Fez-se um longo silêncio. Emma notou os olhos de Helen percorrendo a sala, a boca contraída; Aline a segurava pelo pulso, com força. Finalmente ouviu-se o som de uma cadeira se arrastando, ecoando no silêncio, e uma figura solitária se levantou.
Magnus Bane. Ainda estava pálido por conta do ocorrido em Edom, mas os olhos verde-dourados brilhavam com uma intensidade que Emma era capaz de enxergar do outro lado da sala.
— Sei que essa história mundana não interessa muito à maioria dos Caçadores de Sombras — disse ele. — Mas houve uma época anterior aos Nephilim. Uma época na qual Roma lutou contra a cidade de Cartago, e ao longo de muitas guerras foi vitoriosa. Após uma das guerras, Roma exigiu que Cartago lhe pagasse tributos, que se desfizesse do exército e que a terra de Cartago fosse coberta de sal. O historiador Tácito disse o seguinte dos romanos: “Eles fazem um deserto e chamam isso de paz.” — Voltou-se para Jia: — Os cartagineses nunca se esqueceram. O ódio a Roma suscitou outra guerra, e tal guerra terminou em morte e escravidão. Aquilo não foi paz. Isto não é paz.

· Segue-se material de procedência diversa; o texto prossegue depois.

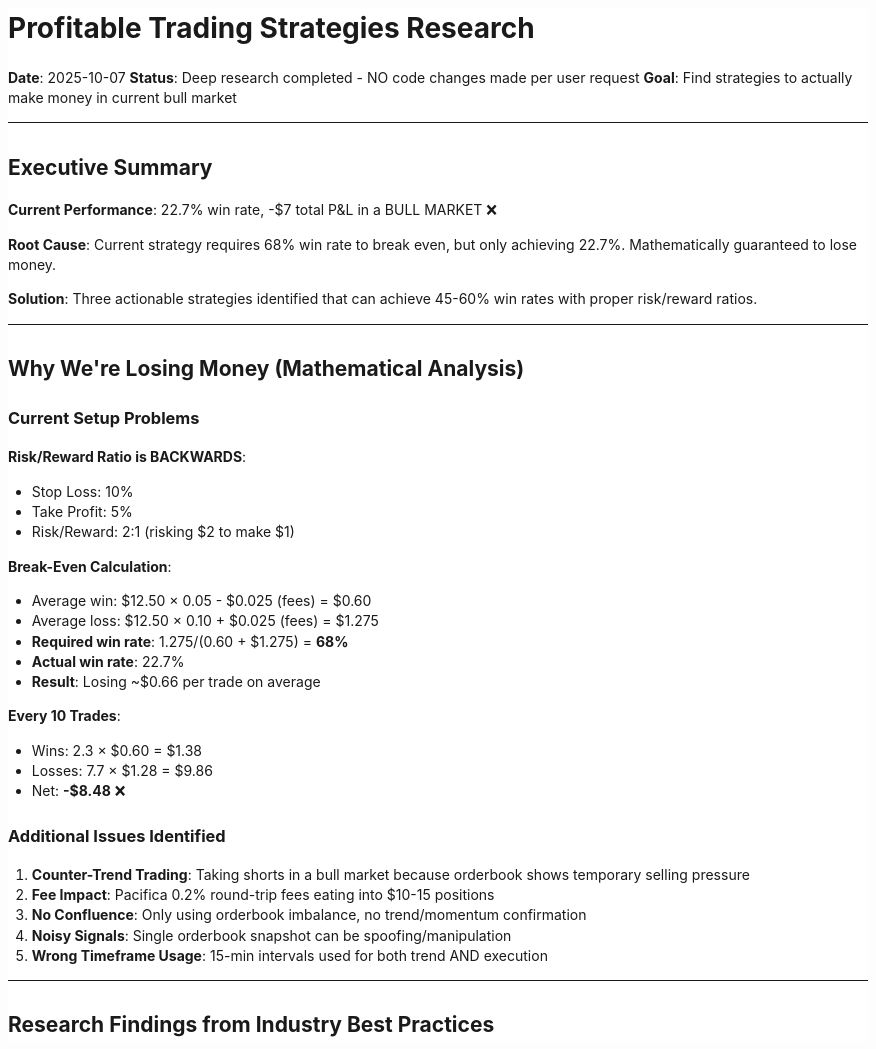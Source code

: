 # Profitable Trading Strategies Research
**Date**: 2025-10-07
**Status**: Deep research completed - NO code changes made per user request
**Goal**: Find strategies to actually make money in current bull market

---

## Executive Summary

**Current Performance**: 22.7% win rate, -$7 total P&L in a BULL MARKET ❌

**Root Cause**: Current strategy requires 68% win rate to break even, but only achieving 22.7%. Mathematically guaranteed to lose money.

**Solution**: Three actionable strategies identified that can achieve 45-60% win rates with proper risk/reward ratios.

---

## Why We're Losing Money (Mathematical Analysis)

### Current Setup Problems

**Risk/Reward Ratio is BACKWARDS**:
- Stop Loss: 10%
- Take Profit: 5%
- Risk/Reward: 2:1 (risking $2 to make $1)

**Break-Even Calculation**:
- Average win: $12.50 × 0.05 - $0.025 (fees) = $0.60
- Average loss: $12.50 × 0.10 + $0.025 (fees) = $1.275
- **Required win rate**: $1.275 / ($0.60 + $1.275) = **68%**
- **Actual win rate**: 22.7%
- **Result**: Losing ~$0.66 per trade on average

**Every 10 Trades**:
- Wins: 2.3 × $0.60 = $1.38
- Losses: 7.7 × $1.28 = $9.86
- Net: **-$8.48** ❌

### Additional Issues Identified

1. **Counter-Trend Trading**: Taking shorts in a bull market because orderbook shows temporary selling pressure
2. **Fee Impact**: Pacifica 0.2% round-trip fees eating into $10-15 positions
3. **No Confluence**: Only using orderbook imbalance, no trend/momentum confirmation
4. **Noisy Signals**: Single orderbook snapshot can be spoofing/manipulation
5. **Wrong Timeframe Usage**: 15-min intervals used for both trend AND execution

---

## Research Findings from Industry Best Practices
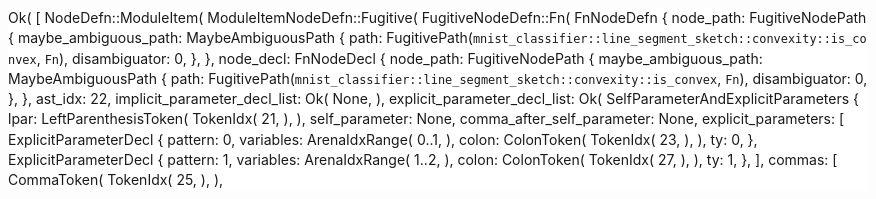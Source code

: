 Ok(
    [
        NodeDefn::ModuleItem(
            ModuleItemNodeDefn::Fugitive(
                FugitiveNodeDefn::Fn(
                    FnNodeDefn {
                        node_path: FugitiveNodePath {
                            maybe_ambiguous_path: MaybeAmbiguousPath {
                                path: FugitivePath(`mnist_classifier::line_segment_sketch::convexity::is_convex`, `Fn`),
                                disambiguator: 0,
                            },
                        },
                        node_decl: FnNodeDecl {
                            node_path: FugitiveNodePath {
                                maybe_ambiguous_path: MaybeAmbiguousPath {
                                    path: FugitivePath(`mnist_classifier::line_segment_sketch::convexity::is_convex`, `Fn`),
                                    disambiguator: 0,
                                },
                            },
                            ast_idx: 22,
                            implicit_parameter_decl_list: Ok(
                                None,
                            ),
                            explicit_parameter_decl_list: Ok(
                                SelfParameterAndExplicitParameters {
                                    lpar: LeftParenthesisToken(
                                        TokenIdx(
                                            21,
                                        ),
                                    ),
                                    self_parameter: None,
                                    comma_after_self_parameter: None,
                                    explicit_parameters: [
                                        ExplicitParameterDecl {
                                            pattern: 0,
                                            variables: ArenaIdxRange(
                                                0..1,
                                            ),
                                            colon: ColonToken(
                                                TokenIdx(
                                                    23,
                                                ),
                                            ),
                                            ty: 0,
                                        },
                                        ExplicitParameterDecl {
                                            pattern: 1,
                                            variables: ArenaIdxRange(
                                                1..2,
                                            ),
                                            colon: ColonToken(
                                                TokenIdx(
                                                    27,
                                                ),
                                            ),
                                            ty: 1,
                                        },
                                    ],
                                    commas: [
                                        CommaToken(
                                            TokenIdx(
                                                25,
                                            ),
                                        ),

Com isso, vieram gritos da assembleia.
— Talvez não queiramos paz, feiticeiro! — gritou alguém.
— Então qual é a sua solução? — questionou outra pessoa.
— Clemência — respondeu Magnus. — O Povo das Fadas há muito odeia os Nephilim por sua severidade. Mostrem a eles algo além de severidade e em troca receberão algo além de ódio!
Um novo burburinho se irrompeu, porém dessa vez mais alto que nunca; Jia levantou a mão, e a multidão se aquietou.
— Mais alguém aqui fala em nome do Povo das Fadas? — perguntou ela.
Magnus, sentando-se novamente, olhou de soslaio para os colegas do Submundo, mas Lily sorria e Luke encarava a mesa fixamente. Era de conhecimento geral que a irmã dele tinha sido a primeira a ser levada e Transformada em Crepuscular por Sebastian Morgenstern, que muitos dos lobos do Praetor eram amigos dele, inclusive Jordan Kyle – e, mesmo assim, havia dúvida no rosto de Luke...
— Luke — falou Magnus, com uma voz suave que de algum jeito conseguira ecoar pelo salão. — Por favor.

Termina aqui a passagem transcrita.